In the News


University's long-range plan a bad deal for Santa Cruz all the way around

Jeffrey Charest
Santa Cruz Sentinel, 6/3/12

I am with Teach The Forest, a UC Santa Cruz student and Santa Cruz resident group opposing the UCSC Long Range Development Plan to build 3,000,000 square feet of new campus buildings on 240 acres of the upper campus currently designated as Natural Reserve land.

The LRDP must be approved by the Local Agency Formation Commission, whose mission, in part, is to "discourage urban sprawl" and "preserve open space and prime agricultural lands." Since 2005, LAFCO has repeatedly made UCSC amend the LRDP into a sustainable plan, and it still has not met LAFCO's conditions.

The UCSC administration maintains that this expansion is necessary. They claim they have no choice but to admit more students and would expand regardless; that the LRDP would have minimal impacts on local water supplies and environment; that the LRDP will prevent the estimated 2,000 to 3,000 extra students from flooding local rental markets; and that the LRDP will increase the availability of higher education to low-income students.

However, the university worked with the Santa Cruz City Council to incorporate the development area into the city Water Department in order to draw directly on city water resources. Though UCSC made payments to the city to offset costs as part of the water neutrality policy, if they go over their 206 million gallons per year allotment, the city itself will have to enact greater water-conservation measures, and residents will have to foot the bill.

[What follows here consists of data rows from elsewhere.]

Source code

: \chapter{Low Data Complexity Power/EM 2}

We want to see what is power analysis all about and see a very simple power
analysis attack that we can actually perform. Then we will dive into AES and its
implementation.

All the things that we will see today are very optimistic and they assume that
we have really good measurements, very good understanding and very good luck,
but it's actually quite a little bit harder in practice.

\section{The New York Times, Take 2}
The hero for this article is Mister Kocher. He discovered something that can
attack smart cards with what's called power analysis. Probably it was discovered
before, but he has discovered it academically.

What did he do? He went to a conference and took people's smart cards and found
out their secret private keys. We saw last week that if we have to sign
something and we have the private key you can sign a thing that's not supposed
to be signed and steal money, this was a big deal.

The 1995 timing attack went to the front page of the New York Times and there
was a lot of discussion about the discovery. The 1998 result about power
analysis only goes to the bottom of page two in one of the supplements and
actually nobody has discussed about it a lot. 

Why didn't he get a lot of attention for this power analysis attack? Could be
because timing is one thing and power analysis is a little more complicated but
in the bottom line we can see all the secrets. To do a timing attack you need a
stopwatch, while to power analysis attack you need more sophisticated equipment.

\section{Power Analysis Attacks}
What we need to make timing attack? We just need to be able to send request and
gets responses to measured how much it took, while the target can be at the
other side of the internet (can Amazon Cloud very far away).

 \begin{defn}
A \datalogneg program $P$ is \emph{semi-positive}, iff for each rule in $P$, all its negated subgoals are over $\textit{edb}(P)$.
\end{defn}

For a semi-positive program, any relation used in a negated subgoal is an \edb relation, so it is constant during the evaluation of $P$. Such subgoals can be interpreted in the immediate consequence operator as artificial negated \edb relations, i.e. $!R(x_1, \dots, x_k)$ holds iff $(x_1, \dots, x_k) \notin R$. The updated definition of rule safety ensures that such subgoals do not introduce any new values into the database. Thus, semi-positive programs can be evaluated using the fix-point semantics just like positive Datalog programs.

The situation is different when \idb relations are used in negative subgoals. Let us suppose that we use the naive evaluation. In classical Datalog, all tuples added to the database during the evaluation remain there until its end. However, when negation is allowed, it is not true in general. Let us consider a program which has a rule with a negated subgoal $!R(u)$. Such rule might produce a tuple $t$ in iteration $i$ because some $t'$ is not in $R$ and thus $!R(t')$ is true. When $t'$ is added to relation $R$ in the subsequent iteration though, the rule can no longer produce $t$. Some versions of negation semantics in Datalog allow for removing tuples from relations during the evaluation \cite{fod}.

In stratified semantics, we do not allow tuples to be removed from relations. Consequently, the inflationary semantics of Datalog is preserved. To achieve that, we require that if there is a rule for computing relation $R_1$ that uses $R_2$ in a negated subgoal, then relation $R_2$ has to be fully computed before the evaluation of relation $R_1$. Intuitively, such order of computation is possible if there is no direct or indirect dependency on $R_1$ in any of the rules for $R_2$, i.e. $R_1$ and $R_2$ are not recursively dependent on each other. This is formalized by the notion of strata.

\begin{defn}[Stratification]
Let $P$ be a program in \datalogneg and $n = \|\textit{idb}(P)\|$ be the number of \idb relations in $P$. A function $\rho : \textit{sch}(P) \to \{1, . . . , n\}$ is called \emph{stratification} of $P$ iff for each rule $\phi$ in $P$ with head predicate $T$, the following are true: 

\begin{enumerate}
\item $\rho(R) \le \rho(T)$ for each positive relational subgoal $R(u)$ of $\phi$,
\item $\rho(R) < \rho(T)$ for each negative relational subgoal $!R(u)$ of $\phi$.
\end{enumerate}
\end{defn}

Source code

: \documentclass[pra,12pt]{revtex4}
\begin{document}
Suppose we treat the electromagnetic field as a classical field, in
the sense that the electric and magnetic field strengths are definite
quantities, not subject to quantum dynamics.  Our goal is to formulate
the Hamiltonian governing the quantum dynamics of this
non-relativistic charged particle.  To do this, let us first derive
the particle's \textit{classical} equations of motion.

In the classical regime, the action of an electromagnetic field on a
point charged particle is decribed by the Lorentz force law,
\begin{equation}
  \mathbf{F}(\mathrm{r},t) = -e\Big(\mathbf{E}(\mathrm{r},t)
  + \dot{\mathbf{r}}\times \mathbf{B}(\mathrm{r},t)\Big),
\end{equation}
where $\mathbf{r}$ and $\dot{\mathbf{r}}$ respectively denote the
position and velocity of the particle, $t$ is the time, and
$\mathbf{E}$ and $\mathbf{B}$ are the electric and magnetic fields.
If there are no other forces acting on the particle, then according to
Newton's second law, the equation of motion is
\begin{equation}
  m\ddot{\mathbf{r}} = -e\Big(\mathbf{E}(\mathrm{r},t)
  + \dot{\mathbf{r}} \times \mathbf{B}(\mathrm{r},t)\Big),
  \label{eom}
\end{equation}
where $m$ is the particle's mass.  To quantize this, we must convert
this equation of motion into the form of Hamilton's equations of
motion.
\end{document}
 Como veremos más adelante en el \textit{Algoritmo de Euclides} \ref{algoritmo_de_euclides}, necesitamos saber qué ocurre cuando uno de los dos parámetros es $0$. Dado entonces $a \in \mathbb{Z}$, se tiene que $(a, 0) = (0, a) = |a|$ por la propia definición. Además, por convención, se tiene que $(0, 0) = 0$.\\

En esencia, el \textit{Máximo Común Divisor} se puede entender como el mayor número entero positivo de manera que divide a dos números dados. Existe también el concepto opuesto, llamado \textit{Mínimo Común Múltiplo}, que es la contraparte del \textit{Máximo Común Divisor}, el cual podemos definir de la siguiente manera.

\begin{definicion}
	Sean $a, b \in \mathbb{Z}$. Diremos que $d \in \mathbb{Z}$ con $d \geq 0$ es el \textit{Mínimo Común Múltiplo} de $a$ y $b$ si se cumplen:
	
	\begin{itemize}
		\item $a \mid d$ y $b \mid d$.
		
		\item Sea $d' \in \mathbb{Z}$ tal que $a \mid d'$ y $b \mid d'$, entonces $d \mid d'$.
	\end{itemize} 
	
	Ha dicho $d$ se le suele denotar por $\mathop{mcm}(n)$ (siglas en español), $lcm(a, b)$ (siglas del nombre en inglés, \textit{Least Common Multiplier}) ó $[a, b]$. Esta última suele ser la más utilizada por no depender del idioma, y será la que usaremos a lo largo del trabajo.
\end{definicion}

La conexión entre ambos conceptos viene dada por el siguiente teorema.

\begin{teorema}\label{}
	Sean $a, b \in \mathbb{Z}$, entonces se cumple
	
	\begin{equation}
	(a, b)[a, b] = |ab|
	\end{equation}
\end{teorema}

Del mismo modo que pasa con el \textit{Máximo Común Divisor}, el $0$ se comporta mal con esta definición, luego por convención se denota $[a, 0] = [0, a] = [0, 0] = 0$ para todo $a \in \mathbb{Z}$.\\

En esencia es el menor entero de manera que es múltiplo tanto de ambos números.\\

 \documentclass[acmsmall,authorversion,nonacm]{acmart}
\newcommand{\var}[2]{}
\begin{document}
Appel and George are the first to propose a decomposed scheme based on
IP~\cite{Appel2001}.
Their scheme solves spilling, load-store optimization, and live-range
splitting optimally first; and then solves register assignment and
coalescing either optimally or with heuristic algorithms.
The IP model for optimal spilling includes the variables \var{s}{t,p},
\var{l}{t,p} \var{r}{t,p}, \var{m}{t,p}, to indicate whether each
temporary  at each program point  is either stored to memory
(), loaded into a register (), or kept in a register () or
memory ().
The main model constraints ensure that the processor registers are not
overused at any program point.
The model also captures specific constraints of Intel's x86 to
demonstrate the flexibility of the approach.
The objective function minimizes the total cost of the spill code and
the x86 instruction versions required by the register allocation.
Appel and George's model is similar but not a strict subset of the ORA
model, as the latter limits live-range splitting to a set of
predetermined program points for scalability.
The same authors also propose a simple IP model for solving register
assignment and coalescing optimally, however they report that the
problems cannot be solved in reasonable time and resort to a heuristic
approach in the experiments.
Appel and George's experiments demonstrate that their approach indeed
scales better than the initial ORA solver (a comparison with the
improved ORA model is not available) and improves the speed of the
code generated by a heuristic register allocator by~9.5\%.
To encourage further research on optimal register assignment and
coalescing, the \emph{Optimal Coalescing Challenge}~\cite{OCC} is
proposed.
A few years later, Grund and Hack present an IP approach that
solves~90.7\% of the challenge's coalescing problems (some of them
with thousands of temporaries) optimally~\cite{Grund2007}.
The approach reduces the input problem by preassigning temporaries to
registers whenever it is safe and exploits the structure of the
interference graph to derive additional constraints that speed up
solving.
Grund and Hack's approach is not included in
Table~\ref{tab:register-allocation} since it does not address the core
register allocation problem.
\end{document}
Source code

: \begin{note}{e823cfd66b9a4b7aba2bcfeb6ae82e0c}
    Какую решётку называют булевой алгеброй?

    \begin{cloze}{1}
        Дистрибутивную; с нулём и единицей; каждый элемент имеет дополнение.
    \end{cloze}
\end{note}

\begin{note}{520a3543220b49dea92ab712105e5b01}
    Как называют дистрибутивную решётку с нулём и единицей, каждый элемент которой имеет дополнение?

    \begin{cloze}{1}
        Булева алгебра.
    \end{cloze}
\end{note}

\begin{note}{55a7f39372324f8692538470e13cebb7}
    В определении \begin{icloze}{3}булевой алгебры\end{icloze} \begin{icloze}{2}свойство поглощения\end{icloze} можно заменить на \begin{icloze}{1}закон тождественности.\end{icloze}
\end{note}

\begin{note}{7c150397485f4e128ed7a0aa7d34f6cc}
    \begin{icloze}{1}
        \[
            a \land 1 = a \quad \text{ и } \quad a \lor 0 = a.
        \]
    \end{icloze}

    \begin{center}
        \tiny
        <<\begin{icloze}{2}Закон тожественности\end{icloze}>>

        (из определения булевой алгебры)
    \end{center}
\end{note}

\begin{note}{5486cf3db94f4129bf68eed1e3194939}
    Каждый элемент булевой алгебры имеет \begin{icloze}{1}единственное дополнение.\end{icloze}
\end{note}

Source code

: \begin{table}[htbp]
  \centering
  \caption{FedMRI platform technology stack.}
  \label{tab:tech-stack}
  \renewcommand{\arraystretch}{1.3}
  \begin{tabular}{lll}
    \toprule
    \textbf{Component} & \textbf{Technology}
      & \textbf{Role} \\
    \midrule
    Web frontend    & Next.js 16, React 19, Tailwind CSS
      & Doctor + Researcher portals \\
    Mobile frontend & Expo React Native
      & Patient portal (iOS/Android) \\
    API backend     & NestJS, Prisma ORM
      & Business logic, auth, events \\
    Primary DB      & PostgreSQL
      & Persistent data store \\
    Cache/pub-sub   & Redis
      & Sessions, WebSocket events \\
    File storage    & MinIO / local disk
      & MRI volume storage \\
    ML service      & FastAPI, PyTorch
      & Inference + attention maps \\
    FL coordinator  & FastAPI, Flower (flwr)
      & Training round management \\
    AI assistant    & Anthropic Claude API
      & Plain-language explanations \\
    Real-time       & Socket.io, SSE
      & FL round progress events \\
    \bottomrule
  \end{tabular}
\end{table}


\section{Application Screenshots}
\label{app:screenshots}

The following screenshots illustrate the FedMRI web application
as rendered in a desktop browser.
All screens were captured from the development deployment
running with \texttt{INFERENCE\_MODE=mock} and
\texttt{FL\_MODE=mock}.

The Community Water Coalition has cited plentiful research that shows that even in nondrought years Santa Cruz water supplies are stretched. A drought of even two years would likely push it over its limits. This issue also forms one of the driving forces behind the push for the controversial desalination plant.

The LRDP will also destroy the natural seepage and water table of its site, affecting the neighborhoods around the university, some of which still rely on wells. Additionally it will destroy the habitat, home to various flora and fauna on the Federal Endangered Species list, an issue that has yet to be adequately addressed by the university.

Finally, in the midst of the UC system's fiscal crisis, the university has cut academic programs and positions, and made its students shoulder a large part of the financial burden. Yet it also will begin demolishing 199 family student housing units with no place to house these families until it completes the LRDP. To fund the plan, UCSC will have to go into debt at a time when it cannot fund important segments of its own academic programs, all in the name of growth.

UCSC "drew hints" at costly lawsuits against LAFCO when its own director moved to "require LAFCO review of future university growth plans," and worked with the Santa Cruz City Council to move the LRDP area outside of LAFCO's jurisdiction altogether. Essentially, UCSC wants to be able to expand without any oversight from, or accountability to the Santa Cruz community.

Teach The Forest urges all concerned Santa Cruz residents and students alike to attend the next LAFCO hearing at 10 a.m. on June 6 at the County Governmental center at 701 Ocean St., Room 525, and convince LAFCO to make UCSC rethink this project and develop a truly sustainable growth plan. Instead of destroying and draining existing economic, social, and environmental resources, why not reinvest in what it, and we, already have?

Jeffrey Charest is an undergraduate at UC Santa Cruz.